Jacob-Dolan (pictured above) walked the listeners through the harmful environmental effects of oil, natural gas and coal.
The kids agreed in the chat that her visualization of global warming was terrifying but they did not want to give up the energy that powered the devices they were using to call into the meeting.
Jacob-Dolan described a new process that she is working on that converts greenhouse gases themselves into energy.
Jacob-Dolan focuses on the piece of the process that splits water into hydrogen and oxygen. That hydrogen then merges with carbon dioxide to create methanol.
When one of the students asked through the chat whether methanol is as powerful as gasoline, Jacob-Dolan said that it’s already used in sports cars. The main downside is that it is extremely flammable, so companies would likely start by incorporating it into gasoline.
Fruit Scans and Elephants
Between the presentations, the children split into breakout rooms to talk with volunteers about Selvaganesan’s research.
Crouse ran one of the virtual rooms and asked his handful of students what interested them in the presentation.
All the kids agreed that the coolest part of her presentation were the MRI scans of fruits that Selvaganesan showed, to explain that MRIs build images based on water in the human body.
Ngoziabata — “Abata” — Obiora, 10, thought the pineapple MRI was the coolest image.
Abata is a rising sixth grader at Amistad Academy. Her mother, Nkechi Obiora, signed her up for the Exploring Science series in lieu of her usual summer gymnastics camp. Obiora said that she did not feel comfortable signing her daughter up for any in-person group activities during the Covid-19 pandemic.
It works out well for Abata, whose favorite subject in school is science. She said that she wants to be a doctor and needs to study science for that dream.
“I had a heart surgery when I was a baby. People saved my life so I want to save others’ lives just the way they did for me,” she said in an interview.
Abata’s favorite talk so far was on a drug for cancer. She liked Selvaganesan’s too.
“It was actually exciting. I don’t know if I’ve been in an MRI but it sounded really cool,” she said.
She was fascinated when Crouse answered a question from the large group chat and said that researchers sometimes do put animals in MRIs.
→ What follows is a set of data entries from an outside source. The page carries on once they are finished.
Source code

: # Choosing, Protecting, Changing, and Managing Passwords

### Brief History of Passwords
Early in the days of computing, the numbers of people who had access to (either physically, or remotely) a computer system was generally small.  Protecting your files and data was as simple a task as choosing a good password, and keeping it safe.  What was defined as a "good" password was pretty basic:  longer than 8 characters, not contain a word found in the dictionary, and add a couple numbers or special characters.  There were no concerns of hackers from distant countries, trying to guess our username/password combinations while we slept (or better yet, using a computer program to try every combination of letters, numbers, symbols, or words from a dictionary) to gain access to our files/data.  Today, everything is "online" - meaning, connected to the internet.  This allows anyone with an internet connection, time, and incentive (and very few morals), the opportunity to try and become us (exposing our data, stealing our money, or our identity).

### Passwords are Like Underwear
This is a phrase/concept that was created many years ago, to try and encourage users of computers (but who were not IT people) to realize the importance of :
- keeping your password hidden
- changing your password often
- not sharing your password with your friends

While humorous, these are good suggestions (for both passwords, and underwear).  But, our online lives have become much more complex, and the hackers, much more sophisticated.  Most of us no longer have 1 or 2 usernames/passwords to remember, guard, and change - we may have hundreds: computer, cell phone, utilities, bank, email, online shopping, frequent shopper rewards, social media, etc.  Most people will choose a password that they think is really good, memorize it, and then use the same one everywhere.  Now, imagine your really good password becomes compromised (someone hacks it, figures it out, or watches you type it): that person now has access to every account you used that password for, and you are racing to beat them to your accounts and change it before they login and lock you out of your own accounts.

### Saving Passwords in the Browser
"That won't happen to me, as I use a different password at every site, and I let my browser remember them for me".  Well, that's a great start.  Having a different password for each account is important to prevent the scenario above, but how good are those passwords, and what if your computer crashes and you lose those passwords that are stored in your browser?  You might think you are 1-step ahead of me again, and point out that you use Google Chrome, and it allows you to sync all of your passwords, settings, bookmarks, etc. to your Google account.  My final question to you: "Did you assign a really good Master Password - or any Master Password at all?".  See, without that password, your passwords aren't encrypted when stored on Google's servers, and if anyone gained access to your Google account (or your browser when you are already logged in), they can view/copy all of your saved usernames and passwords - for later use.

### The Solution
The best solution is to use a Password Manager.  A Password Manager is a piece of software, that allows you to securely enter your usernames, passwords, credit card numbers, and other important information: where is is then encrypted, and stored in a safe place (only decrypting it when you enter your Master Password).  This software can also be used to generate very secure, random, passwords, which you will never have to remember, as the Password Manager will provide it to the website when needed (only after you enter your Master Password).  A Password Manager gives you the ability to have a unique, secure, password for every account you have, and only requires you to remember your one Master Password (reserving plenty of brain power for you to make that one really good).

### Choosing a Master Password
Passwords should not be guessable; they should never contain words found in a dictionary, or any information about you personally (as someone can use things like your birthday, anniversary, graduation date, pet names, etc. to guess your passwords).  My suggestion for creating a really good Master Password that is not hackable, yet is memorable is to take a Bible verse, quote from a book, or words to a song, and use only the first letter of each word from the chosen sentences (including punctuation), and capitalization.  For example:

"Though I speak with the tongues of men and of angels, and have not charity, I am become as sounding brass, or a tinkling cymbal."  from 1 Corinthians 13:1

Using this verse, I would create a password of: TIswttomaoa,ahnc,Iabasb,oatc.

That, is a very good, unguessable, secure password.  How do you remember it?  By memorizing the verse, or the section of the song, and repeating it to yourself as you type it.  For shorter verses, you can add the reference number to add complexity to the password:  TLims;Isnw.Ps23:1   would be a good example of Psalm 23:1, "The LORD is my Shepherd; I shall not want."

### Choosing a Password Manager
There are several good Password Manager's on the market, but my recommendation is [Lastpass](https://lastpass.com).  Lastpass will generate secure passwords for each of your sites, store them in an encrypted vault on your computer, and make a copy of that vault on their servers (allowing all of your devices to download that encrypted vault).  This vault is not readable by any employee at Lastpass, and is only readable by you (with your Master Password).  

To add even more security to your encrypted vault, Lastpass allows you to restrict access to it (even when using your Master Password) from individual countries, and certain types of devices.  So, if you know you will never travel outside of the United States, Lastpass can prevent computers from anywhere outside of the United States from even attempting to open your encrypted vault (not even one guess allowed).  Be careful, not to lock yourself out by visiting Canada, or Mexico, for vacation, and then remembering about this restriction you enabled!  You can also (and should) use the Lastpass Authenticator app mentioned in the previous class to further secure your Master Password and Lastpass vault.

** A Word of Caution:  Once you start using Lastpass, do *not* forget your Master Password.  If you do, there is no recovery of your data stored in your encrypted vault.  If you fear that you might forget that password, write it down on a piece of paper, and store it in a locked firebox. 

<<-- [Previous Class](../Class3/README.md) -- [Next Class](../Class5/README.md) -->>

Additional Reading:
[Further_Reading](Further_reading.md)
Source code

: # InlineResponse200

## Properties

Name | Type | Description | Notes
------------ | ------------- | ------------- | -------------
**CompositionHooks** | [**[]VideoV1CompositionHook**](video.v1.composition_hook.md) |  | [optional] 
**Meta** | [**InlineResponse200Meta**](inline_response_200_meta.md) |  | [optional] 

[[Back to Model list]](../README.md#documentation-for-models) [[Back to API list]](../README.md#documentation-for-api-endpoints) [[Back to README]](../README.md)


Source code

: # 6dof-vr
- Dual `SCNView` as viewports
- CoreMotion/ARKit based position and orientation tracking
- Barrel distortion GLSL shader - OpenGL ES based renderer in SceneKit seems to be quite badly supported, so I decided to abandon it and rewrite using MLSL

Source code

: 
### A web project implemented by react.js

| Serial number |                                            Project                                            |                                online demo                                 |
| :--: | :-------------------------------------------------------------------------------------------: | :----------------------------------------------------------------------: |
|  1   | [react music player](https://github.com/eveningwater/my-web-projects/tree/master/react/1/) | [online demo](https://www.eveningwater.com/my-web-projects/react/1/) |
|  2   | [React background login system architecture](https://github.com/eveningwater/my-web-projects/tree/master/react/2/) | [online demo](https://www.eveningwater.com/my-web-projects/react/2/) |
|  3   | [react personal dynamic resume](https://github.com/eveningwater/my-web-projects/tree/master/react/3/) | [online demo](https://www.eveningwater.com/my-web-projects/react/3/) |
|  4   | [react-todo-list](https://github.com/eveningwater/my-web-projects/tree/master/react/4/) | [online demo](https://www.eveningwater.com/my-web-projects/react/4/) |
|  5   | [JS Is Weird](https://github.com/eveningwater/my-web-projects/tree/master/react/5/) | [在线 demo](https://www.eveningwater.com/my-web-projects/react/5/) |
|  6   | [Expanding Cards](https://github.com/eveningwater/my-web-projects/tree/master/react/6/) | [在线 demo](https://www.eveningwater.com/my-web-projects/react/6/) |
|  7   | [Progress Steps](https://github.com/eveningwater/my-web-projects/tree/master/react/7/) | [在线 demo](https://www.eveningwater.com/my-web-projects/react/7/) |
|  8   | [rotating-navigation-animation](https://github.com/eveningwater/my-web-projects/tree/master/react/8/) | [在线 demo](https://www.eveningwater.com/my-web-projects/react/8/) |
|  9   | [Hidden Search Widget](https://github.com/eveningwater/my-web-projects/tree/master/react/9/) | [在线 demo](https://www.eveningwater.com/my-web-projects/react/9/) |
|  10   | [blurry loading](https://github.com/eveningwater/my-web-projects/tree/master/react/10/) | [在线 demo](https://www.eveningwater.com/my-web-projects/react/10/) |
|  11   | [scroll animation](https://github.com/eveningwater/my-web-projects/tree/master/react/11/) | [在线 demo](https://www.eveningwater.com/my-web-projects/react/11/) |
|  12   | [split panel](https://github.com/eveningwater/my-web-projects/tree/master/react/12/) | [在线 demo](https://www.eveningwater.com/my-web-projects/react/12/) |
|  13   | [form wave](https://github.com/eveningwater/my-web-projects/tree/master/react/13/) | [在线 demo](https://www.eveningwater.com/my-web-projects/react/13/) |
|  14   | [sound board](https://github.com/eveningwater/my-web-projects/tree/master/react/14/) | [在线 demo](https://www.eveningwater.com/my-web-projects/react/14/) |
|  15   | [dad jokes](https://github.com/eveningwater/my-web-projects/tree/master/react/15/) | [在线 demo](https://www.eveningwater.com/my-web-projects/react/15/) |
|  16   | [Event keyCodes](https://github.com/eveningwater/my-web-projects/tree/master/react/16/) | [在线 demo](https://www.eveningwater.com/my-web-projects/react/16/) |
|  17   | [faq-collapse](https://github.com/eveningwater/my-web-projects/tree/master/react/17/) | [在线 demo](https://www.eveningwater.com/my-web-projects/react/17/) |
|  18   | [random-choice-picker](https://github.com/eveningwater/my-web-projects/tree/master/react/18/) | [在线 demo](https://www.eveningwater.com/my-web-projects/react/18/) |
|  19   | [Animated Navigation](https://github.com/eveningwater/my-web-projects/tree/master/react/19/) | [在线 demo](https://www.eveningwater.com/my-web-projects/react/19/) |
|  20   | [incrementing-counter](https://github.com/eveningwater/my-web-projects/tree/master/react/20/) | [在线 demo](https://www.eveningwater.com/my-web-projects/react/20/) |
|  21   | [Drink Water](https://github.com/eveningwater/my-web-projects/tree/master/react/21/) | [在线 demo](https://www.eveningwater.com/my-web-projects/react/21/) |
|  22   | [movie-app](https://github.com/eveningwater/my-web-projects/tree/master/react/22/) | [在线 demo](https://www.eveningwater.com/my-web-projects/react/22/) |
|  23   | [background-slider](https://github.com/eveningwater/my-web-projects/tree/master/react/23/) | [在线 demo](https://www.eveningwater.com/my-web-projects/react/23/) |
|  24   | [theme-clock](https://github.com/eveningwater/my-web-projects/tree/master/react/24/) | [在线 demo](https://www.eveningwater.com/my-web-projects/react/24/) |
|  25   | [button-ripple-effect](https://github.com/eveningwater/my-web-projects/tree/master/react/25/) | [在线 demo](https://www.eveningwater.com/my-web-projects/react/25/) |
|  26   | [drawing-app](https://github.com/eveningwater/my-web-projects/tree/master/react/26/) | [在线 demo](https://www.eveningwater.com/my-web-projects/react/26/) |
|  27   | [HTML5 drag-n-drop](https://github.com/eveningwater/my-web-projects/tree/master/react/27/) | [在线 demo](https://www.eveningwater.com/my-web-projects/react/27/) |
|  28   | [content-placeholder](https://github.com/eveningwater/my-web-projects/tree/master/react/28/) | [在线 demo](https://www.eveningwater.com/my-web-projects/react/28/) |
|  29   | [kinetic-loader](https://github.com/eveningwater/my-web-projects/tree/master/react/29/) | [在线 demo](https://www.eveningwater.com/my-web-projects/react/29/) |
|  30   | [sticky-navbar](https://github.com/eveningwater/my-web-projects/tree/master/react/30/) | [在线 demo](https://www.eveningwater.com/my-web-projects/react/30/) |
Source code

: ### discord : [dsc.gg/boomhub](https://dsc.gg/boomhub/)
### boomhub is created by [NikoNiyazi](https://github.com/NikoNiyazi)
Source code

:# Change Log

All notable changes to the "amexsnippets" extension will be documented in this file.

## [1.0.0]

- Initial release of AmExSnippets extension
Crouse said that researchers use them to understand how animal brains work compared to humans or vets use MRIs to diagnose pets.
Abata wanted to know: have they ever put an elephant in one?
Crouse said that maybe Selvaganesan’s open-plan MRI would allow that to happen.
As a New Havener, Abata is part of the series’ target audience. For a few weeks, the organizers were getting few registrants from within the city and more from suburbs and elsewhere.
Crouse said that the organizers tried advertising with neighborhood groups, alders, email lists, targeted Facebook ads and more. The best turnout they got from New Haveners was 25 percent of sign-ups.
Then the organizers reached out to Arte Inc to leave texts and voicemails with families.
“We somehow opened a floodgate,” Crouse said.
Suddenly Exploring Science had emails from 240 New Haven families and 75 percent of participants were New Haveners.
Arte Inc primarily serves the Latino community, so Crouse said that the grad students are thinking about hosting one week of Exploring Science entirely in Spanish.
Tuesday was the seventh week of the series. Next Tuesday’s talks are on decision-making in mice brains and the chemicals that make food taste and smell good.